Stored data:
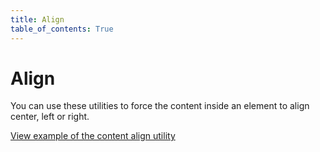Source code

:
 ```yaml
---
title: Align
table_of_contents: True
---
```


# Align

You can use these utilities to force the content inside an element to align center, left or right.

<a href="https://vanilla-framework.github.io/vanilla-framework/examples/utilities/align/"
    class="js-example">
    View example of the content align utility
</a>

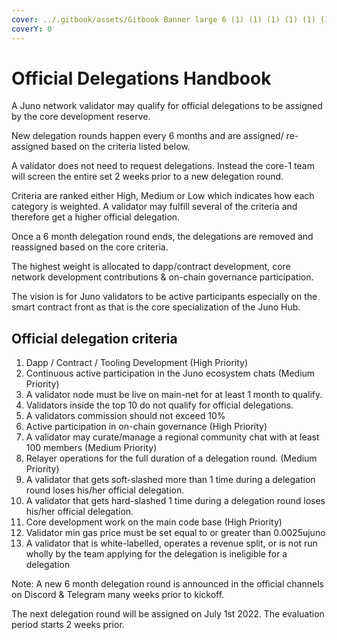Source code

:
 ```yaml
---
cover: ../.gitbook/assets/Gitbook Banner large 6 (1) (1) (1) (1) (1) (1) (21).png
coverY: 0
---
```


# Official Delegations Handbook

A Juno network validator may qualify for official delegations to be assigned by the core development reserve.&#x20;

New delegation rounds happen every 6 months and are assigned/ re-assigned based on the criteria listed below.&#x20;

A validator does not need to request delegations. Instead the core-1 team will screen the entire set 2 weeks prior to a new delegation round.&#x20;

Criteria are ranked either High, Medium or Low which indicates how each category is weighted. A validator may fulfill several of the criteria and therefore get a higher official delegation.&#x20;

Once a 6 month delegation round ends, the delegations are removed and reassigned based on the core criteria.&#x20;

The highest weight is allocated to dapp/contract development, core network development contributions & on-chain governance participation.&#x20;

The vision is for Juno validators to be active participants especially on the smart contract front as that is the core specialization of the Juno Hub.

## Official delegation criteria

1. Dapp / Contract / Tooling Development (High Priority)
2. Continuous active participation in the Juno ecosystem chats (Medium Priority)
3. A validator node must be live on main-net for at least 1 month to qualify.
4. Validators inside the top 10 do not qualify for official delegations.
5. A validators commission should not exceed 10%
6. Active participation in on-chain governance (High Priority)
7. A validator may curate/manage a regional community chat with at least 100 members (Medium Priority)
8. Relayer operations for the full duration of a delegation round. (Medium Priority)
9. A validator that gets soft-slashed more than 1 time during a delegation round loses his/her official delegation.
10. A validator that gets hard-slashed 1 time during a delegation round loses his/her official delegation.
11. Core development work on the main code base (High Priority)
12. Validator min gas price must be set equal to or greater than 0.0025ujuno
13. A validator that is white-labelled, operates a revenue split, or is not run wholly by the team applying for the delegation is ineligible for a delegation

Note: A new 6 month delegation round is announced in the official channels on Discord & Telegram many weeks prior to kickoff.

The next delegation round will be assigned on July 1st 2022. The evaluation period starts 2 weeks prior.
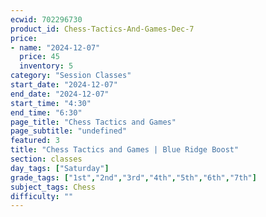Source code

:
 ```yaml
---
ecwid: 702296730
product_id: Chess-Tactics-And-Games-Dec-7
price:
- name: "2024-12-07"
  price: 45
  inventory: 5
category: "Session Classes"
start_date: "2024-12-07"
end_date: "2024-12-07"
start_time: "4:30"
end_time: "6:30"
page_title: "Chess Tactics and Games"
page_subtitle: "undefined"
featured: 3
title: "Chess Tactics and Games | Blue Ridge Boost"
section: classes
day_tags: ["Saturday"]
grade_tags: ["1st","2nd","3rd","4th","5th","6th","7th"]
subject_tags: Chess
difficulty: ""
---
```


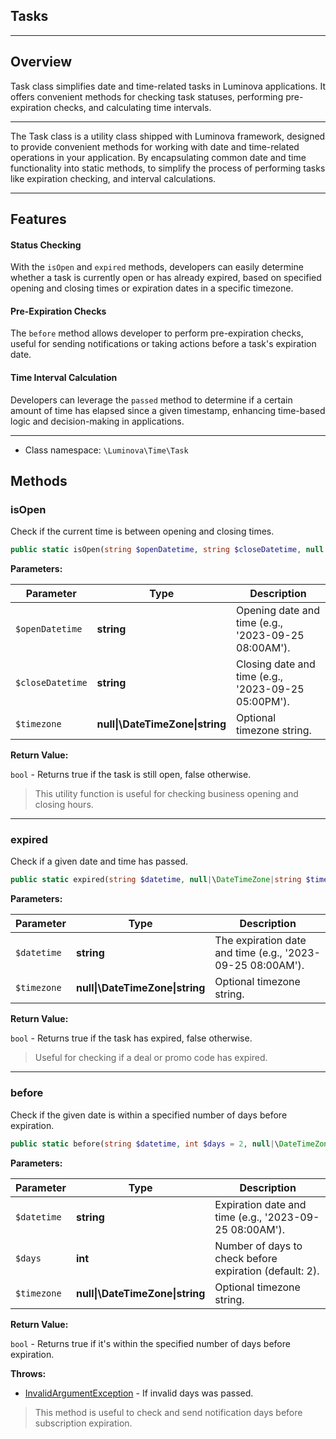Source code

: ## Tasks

***

## Overview

Task class simplifies date and time-related tasks in Luminova applications. It offers convenient methods for checking task statuses, performing pre-expiration checks, and calculating time intervals. 

***

The Task class is a utility class shipped with Luminova framework, designed to provide convenient methods for working with date and time-related operations in your application. By encapsulating common date and time functionality into static methods, to simplify the process of performing tasks like expiration checking, and interval calculations.

***

## Features

#### Status Checking

With the `isOpen` and `expired` methods, developers can easily determine whether a task is currently open or has already expired, based on specified opening and closing times or expiration dates in a specific timezone.

#### Pre-Expiration Checks

The `before` method allows developer to perform pre-expiration checks, useful for sending notifications or taking actions before a task's expiration date.

#### Time Interval Calculation

Developers can leverage the `passed` method to determine if a certain amount of time has elapsed since a given timestamp, enhancing time-based logic and decision-making in applications.

***

* Class namespace: `\Luminova\Time\Task`

## Methods

### isOpen

Check if the current time is between opening and closing times.

```php
public static isOpen(string $openDatetime, string $closeDatetime, null|\DateTimeZone|string $timezone = 'UTC'): bool
```

**Parameters:**

| Parameter | Type | Description |
|-----------|------|-------------|
| `$openDatetime` | **string** | Opening date and time (e.g., '2023-09-25 08:00AM'). |
| `$closeDatetime` | **string** | Closing date and time (e.g., '2023-09-25 05:00PM'). |
| `$timezone` | **null&#124;\DateTimeZone&#124;string** | Optional timezone string. |

**Return Value:**

`bool` - Returns true if the task is still open, false otherwise.

> This utility function is useful for checking business opening and closing hours.

***

### expired

Check if a given date and time has passed.

```php
public static expired(string $datetime, null|\DateTimeZone|string $timezone = 'UTC'): bool
```

**Parameters:**

| Parameter | Type | Description |
|-----------|------|-------------|
| `$datetime` | **string** | The expiration date and time (e.g., '2023-09-25 08:00AM'). |
| `$timezone` | **null&#124;\DateTimeZone&#124;string** | Optional timezone string. |

**Return Value:**

`bool` - Returns true if the task has expired, false otherwise.

> Useful for checking if a deal or promo code has expired.

***

### before

Check if the given date is within a specified number of days before expiration.

```php
public static before(string $datetime, int $days = 2, null|\DateTimeZone|string $timezone = 'UTC'): bool
```

**Parameters:**

| Parameter | Type | Description |
|-----------|------|-------------|
| `$datetime` | **string** | Expiration date and time (e.g., '2023-09-25 08:00AM'). |
| `$days` | **int** | Number of days to check before expiration (default: 2). |
| `$timezone` | **null&#124;\DateTimeZone&#124;string** | Optional timezone string. |

**Return Value:**

`bool` - Returns true if it's within the specified number of days before expiration.

**Throws:**

- [InvalidArgumentException](/exceptions/invalid-argument) - If invalid days was passed.

> This method is useful to check and send notification days before subscription expiration.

TASK DESCRIPTION: In the records above, how many lines contain the string "Returns"? Reply with the number only.

SOLUTION: 3